The University College London (UCL) spin-out heads consortium to develop new antibody medicine.

Nanomerics is heading a consortium of academia and industry in an attempt to deliver new antibodies through the blood-brain barrier, using the company’s molecular envelope technology. The technology allows delivery of previously undeliverable drugs to the brain. The consortium also includes the Danish pharmaceutical company H Lundbeck, University College London (UCL), and Exeter University. 

The potential new treatments would focus on conditions such as dementia, Alzheimer’s disease and brain cancer. The collaboration, which will last three years, is being funded by the UK government’s Engineering and Physical Sciences Research Council, which has awarded the project just over £1m ($1.67m) through its Health Impact Partnerships scheme.

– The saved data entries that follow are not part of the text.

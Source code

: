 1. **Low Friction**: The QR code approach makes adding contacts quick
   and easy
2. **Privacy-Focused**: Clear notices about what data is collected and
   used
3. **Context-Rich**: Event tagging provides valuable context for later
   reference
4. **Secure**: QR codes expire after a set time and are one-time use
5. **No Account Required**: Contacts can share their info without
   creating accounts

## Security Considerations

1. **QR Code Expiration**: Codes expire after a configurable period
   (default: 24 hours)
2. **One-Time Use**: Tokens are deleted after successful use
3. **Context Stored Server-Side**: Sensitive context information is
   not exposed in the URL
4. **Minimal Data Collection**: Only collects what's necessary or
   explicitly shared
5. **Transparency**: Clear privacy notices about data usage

The partnership is aiming to overcome current barriers which make it exceptionally difficult for antibodies to be used to treat brain disease, at a time when they are becoming more widespread, with half a million sufferers of Alzheimer’s disease in the UK alone. The rise is due to Europe’s aging population. Current antibody medicines are expensive and, once they are in the bloodstream, cannot cross the blood vessels in the brain to get to the brain tissue.  This inability to access the brain is due to their large size and good solubility in the blood.

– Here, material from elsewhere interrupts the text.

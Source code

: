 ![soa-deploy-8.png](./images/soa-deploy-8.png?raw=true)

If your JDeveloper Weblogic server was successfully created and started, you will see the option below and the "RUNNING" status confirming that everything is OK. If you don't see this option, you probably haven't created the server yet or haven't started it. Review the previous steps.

Nanomerics uses proprietary pharmaceutical nanotechnology and know-how developed by the founding scientists Ijeoma Uchegbu and Andreas Schätzlein over the last 14 years at the Universities of Strathclyde and Glasgow and, latterly at the UCL School of Pharmacy.

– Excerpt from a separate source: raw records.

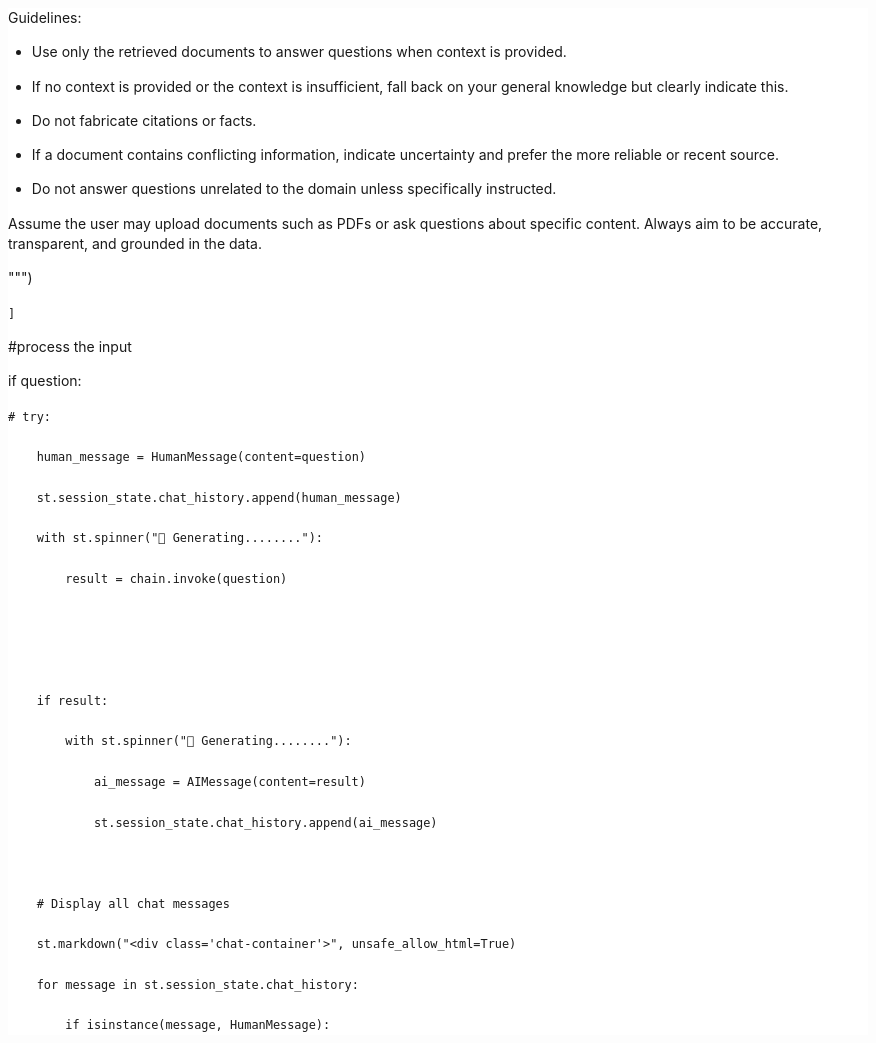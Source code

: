 

Guidelines:

- Use only the retrieved documents to answer questions when context is provided.

- If no context is provided or the context is insufficient, fall back on your general knowledge but clearly indicate this.

- Do not fabricate citations or facts.

- If a document contains conflicting information, indicate uncertainty and prefer the more reliable or recent source.

- Do not answer questions unrelated to the domain unless specifically instructed.



Assume the user may upload documents such as PDFs or ask questions about specific content. Always aim to be accurate, transparent, and grounded in the data.



""")

    ]



#process the input 

if question:

    # try:

        human_message = HumanMessage(content=question)

        st.session_state.chat_history.append(human_message)

        with st.spinner("🧠 Generating........"):

            result = chain.invoke(question)





        if result:

            with st.spinner("🧠 Generating........"):

                ai_message = AIMessage(content=result)

                st.session_state.chat_history.append(ai_message)



        # Display all chat messages

        st.markdown("<div class='chat-container'>", unsafe_allow_html=True)

        for message in st.session_state.chat_history:

            if isinstance(message, HumanMessage):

Ijeoma Uchegbu, chief scientific officer at Nanomerics and professor of pharmaceutical nanoscience at UCL, said: “This collaboration will bolster our efforts to deliver effective treatments for Alzheimer’s disease and other neurological diseases to patients. Overcoming the barrier to delivering medicines into the brain will go a huge way to delivering such treatments and improving the quality of life of many millions of sufferers worldwide.”